**Records for the task:**
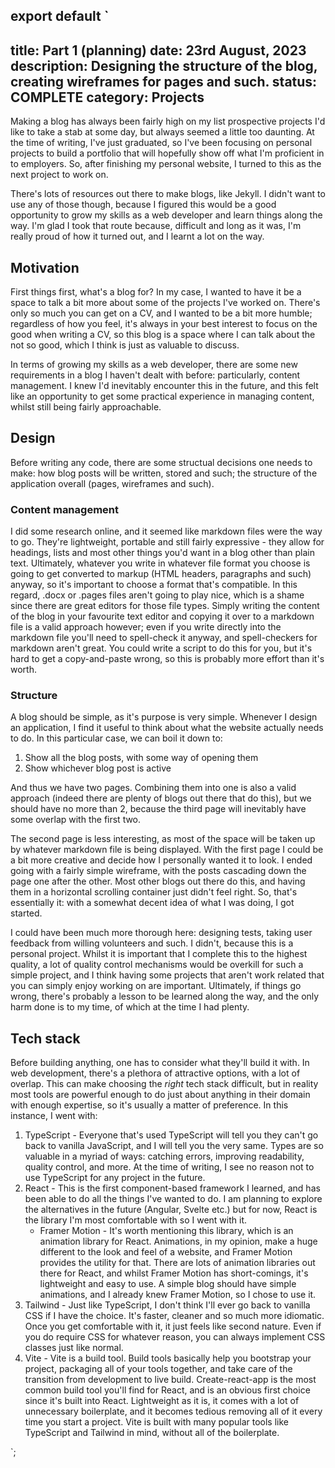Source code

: export default `
---
title: Part 1 (planning)
date: 23rd August, 2023
description: Designing the structure of the blog, creating wireframes for pages and such.
status: COMPLETE
category: Projects
---
Making a blog has always been fairly high on my list prospective projects I'd like to take a stab at some day, but always seemed a little too daunting. At the time of writing, I've just graduated, so I've been focusing on personal projects to build a portfolio that will hopefully show off what I'm proficient in to employers. So, after finishing my personal website, I turned to this as the next project to work on.

There's lots of resources out there to make blogs, like Jekyll. I didn't want to use any of those though, because I figured this would be a good opportunity to grow my skills as a web developer and learn things along the way. I'm glad I took that route because, difficult and long as it was, I'm really proud of how it turned out, and I learnt a lot on the way.

## Motivation

First things first, what's a blog for? In my case, I wanted to have it be a space to talk a bit more about some of the projects I've worked on. There's only so much you can get on a CV, and I wanted to be a bit more humble; regardless of how you feel, it's always in your best interest to focus on the good when writing a CV, so this blog is a space where I can talk about the not so good, which I think is just as valuable to discuss.

In terms of growing my skills as a web developer, there are some new requirements in a blog I haven't dealt with before: particularly, content management. I knew I'd inevitably encounter this in the future, and this felt like an opportunity to get some practical experience in managing content, whilst still being fairly approachable.

## Design

Before writing any code, there are some structual decisions one needs to make: how blog posts will be written, stored and such; the structure of the application overall (pages, wireframes and such).

### Content management

I did some research online, and it seemed like markdown files were the way to go. They're lightweight, portable and still fairly expressive - they allow for headings, lists and most other things you'd want in a blog other than plain text. Ultimately, whatever you write in whatever file format you choose is going to get converted to markup (HTML headers, paragraphs and such) anyway, so it's important to choose a format that's compatible. In this regard, .docx or .pages files aren't going to play nice, which is a shame since there are great editors for those file types. Simply writing the content of the blog in your favourite text editor and copying it over to a markdown file is a valid approach however; even if you write directly into the markdown file you'll need to spell-check it anyway, and spell-checkers for markdown aren't great. You could write a script to do this for you, but it's hard to get a copy-and-paste wrong, so this is probably more effort than it's worth.

### Structure

A blog should be simple, as it's purpose is very simple. Whenever I design an application, I find it useful to think about what the website actually needs to do. In this particular case, we can boil it down to:

1. Show all the blog posts, with some way of opening them
2. Show whichever blog post is active

And thus we have two pages. Combining them into one is also a valid approach (indeed there are plenty of blogs out there that do this), but we should have no more than 2, because the third page will inevitably have some overlap with the first two.

The second page is less interesting, as most of the space will be taken up by whatever markdown file is being displayed. With the first page I could be a bit more creative and decide how I personally wanted it to look. I ended going with a fairly simple wireframe, with the posts cascading down the page one after the other. Most other blogs out there do this, and having them in a horizontal scrolling container just didn't feel right. So, that's essentially it: with a somewhat decent idea of what I was doing, I got started.

I could have been much more thorough here: designing tests, taking user feedback from willing volunteers and such. I didn't, because this is a personal project. Whilst it is important that I complete this to the highest quality, a lot of quality control mechanisms would be overkill for such a simple project, and I think having some projects that aren't work related that you can simply enjoy working on are important. Ultimately, if things go wrong, there's probably a lesson to be learned along the way, and the only harm done is to my time, of which at the time I had plenty.

## Tech stack

Before building anything, one has to consider what they'll build it with. In web development, there's a plethora of attractive options, with a lot of overlap. This can make choosing the *right* tech stack difficult, but in reality most tools are powerful enough to do just about anything in their domain with enough expertise, so it's usually a matter of preference. In this instance, I went with:

1. TypeScript - Everyone that's used TypeScript will tell you they can't go back to vanilla JavaScript, and I will tell you the very same. Types are so valuable in a myriad of ways: catching errors, improving readability, quality control, and more. At the time of writing, I see no reason not to use TypeScript for any project in the future.
2. React - This is the first component-based framework I learned, and has been able to do all the things I've wanted to do. I am planning to explore the alternatives in the future (Angular, Svelte etc.) but for now, React is the library I'm most comfortable with so I went with it.
    * Framer Motion - It's worth mentioning this library, which is an animation library for React. Animations, in my opinion, make a huge different to the look and feel of a website, and Framer Motion provides the utility for that. There are lots of animation libraries out there for React, and whilst Framer Motion has short-comings, it's lightweight and easy to use. A simple blog should have simple animations, and I already knew Framer Motion, so I chose to use it.
3. Tailwind - Just like TypeScript, I don't think I'll ever go back to vanilla CSS if I have the choice. It's faster, cleaner and so much more idiomatic. Once you get comfortable with it, it just feels like second nature. Even if you do require CSS for whatever reason, you can always implement CSS classes just like normal.
4. Vite - Vite is a build tool. Build tools basically help you bootstrap your project, packaging all of your tools together, and take care of the transition from development to live build. Create-react-app is the most common build tool you'll find for React, and is an obvious first choice since it's built into React. Lightweight as it is, it comes with a lot of unnecessary boilerplate, and it becomes tedious removing all of it every time you start a project. Vite is built with many popular tools like TypeScript and Tailwind in mind, without all of the boilerplate.


`;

**Task brief:** Nothing but the records above, exact and without pictures, should appear in the answer.

**Expected answer:**
Source code

: export default `
---
title: Part 1 (planning)
date: 23rd August, 2023
description: Designing the structure of the blog, creating wireframes for pages and such.
status: COMPLETE
category: Projects
---
Making a blog has always been fairly high on my list prospective projects I'd like to take a stab at some day, but always seemed a little too daunting. At the time of writing, I've just graduated, so I've been focusing on personal projects to build a portfolio that will hopefully show off what I'm proficient in to employers. So, after finishing my personal website, I turned to this as the next project to work on.

There's lots of resources out there to make blogs, like Jekyll. I didn't want to use any of those though, because I figured this would be a good opportunity to grow my skills as a web developer and learn things along the way. I'm glad I took that route because, difficult and long as it was, I'm really proud of how it turned out, and I learnt a lot on the way.

## Motivation

First things first, what's a blog for? In my case, I wanted to have it be a space to talk a bit more about some of the projects I've worked on. There's only so much you can get on a CV, and I wanted to be a bit more humble; regardless of how you feel, it's always in your best interest to focus on the good when writing a CV, so this blog is a space where I can talk about the not so good, which I think is just as valuable to discuss.

In terms of growing my skills as a web developer, there are some new requirements in a blog I haven't dealt with before: particularly, content management. I knew I'd inevitably encounter this in the future, and this felt like an opportunity to get some practical experience in managing content, whilst still being fairly approachable.

## Design

Before writing any code, there are some structual decisions one needs to make: how blog posts will be written, stored and such; the structure of the application overall (pages, wireframes and such).

### Content management

I did some research online, and it seemed like markdown files were the way to go. They're lightweight, portable and still fairly expressive - they allow for headings, lists and most other things you'd want in a blog other than plain text. Ultimately, whatever you write in whatever file format you choose is going to get converted to markup (HTML headers, paragraphs and such) anyway, so it's important to choose a format that's compatible. In this regard, .docx or .pages files aren't going to play nice, which is a shame since there are great editors for those file types. Simply writing the content of the blog in your favourite text editor and copying it over to a markdown file is a valid approach however; even if you write directly into the markdown file you'll need to spell-check it anyway, and spell-checkers for markdown aren't great. You could write a script to do this for you, but it's hard to get a copy-and-paste wrong, so this is probably more effort than it's worth.

### Structure

A blog should be simple, as it's purpose is very simple. Whenever I design an application, I find it useful to think about what the website actually needs to do. In this particular case, we can boil it down to:

1. Show all the blog posts, with some way of opening them
2. Show whichever blog post is active

And thus we have two pages. Combining them into one is also a valid approach (indeed there are plenty of blogs out there that do this), but we should have no more than 2, because the third page will inevitably have some overlap with the first two.

The second page is less interesting, as most of the space will be taken up by whatever markdown file is being displayed. With the first page I could be a bit more creative and decide how I personally wanted it to look. I ended going with a fairly simple wireframe, with the posts cascading down the page one after the other. Most other blogs out there do this, and having them in a horizontal scrolling container just didn't feel right. So, that's essentially it: with a somewhat decent idea of what I was doing, I got started.

I could have been much more thorough here: designing tests, taking user feedback from willing volunteers and such. I didn't, because this is a personal project. Whilst it is important that I complete this to the highest quality, a lot of quality control mechanisms would be overkill for such a simple project, and I think having some projects that aren't work related that you can simply enjoy working on are important. Ultimately, if things go wrong, there's probably a lesson to be learned along the way, and the only harm done is to my time, of which at the time I had plenty.

## Tech stack

Before building anything, one has to consider what they'll build it with. In web development, there's a plethora of attractive options, with a lot of overlap. This can make choosing the *right* tech stack difficult, but in reality most tools are powerful enough to do just about anything in their domain with enough expertise, so it's usually a matter of preference. In this instance, I went with:

1. TypeScript - Everyone that's used TypeScript will tell you they can't go back to vanilla JavaScript, and I will tell you the very same. Types are so valuable in a myriad of ways: catching errors, improving readability, quality control, and more. At the time of writing, I see no reason not to use TypeScript for any project in the future.
2. React - This is the first component-based framework I learned, and has been able to do all the things I've wanted to do. I am planning to explore the alternatives in the future (Angular, Svelte etc.) but for now, React is the library I'm most comfortable with so I went with it.
    * Framer Motion - It's worth mentioning this library, which is an animation library for React. Animations, in my opinion, make a huge different to the look and feel of a website, and Framer Motion provides the utility for that. There are lots of animation libraries out there for React, and whilst Framer Motion has short-comings, it's lightweight and easy to use. A simple blog should have simple animations, and I already knew Framer Motion, so I chose to use it.
3. Tailwind - Just like TypeScript, I don't think I'll ever go back to vanilla CSS if I have the choice. It's faster, cleaner and so much more idiomatic. Once you get comfortable with it, it just feels like second nature. Even if you do require CSS for whatever reason, you can always implement CSS classes just like normal.
4. Vite - Vite is a build tool. Build tools basically help you bootstrap your project, packaging all of your tools together, and take care of the transition from development to live build. Create-react-app is the most common build tool you'll find for React, and is an obvious first choice since it's built into React. Lightweight as it is, it comes with a lot of unnecessary boilerplate, and it becomes tedious removing all of it every time you start a project. Vite is built with many popular tools like TypeScript and Tailwind in mind, without all of the boilerplate.


`;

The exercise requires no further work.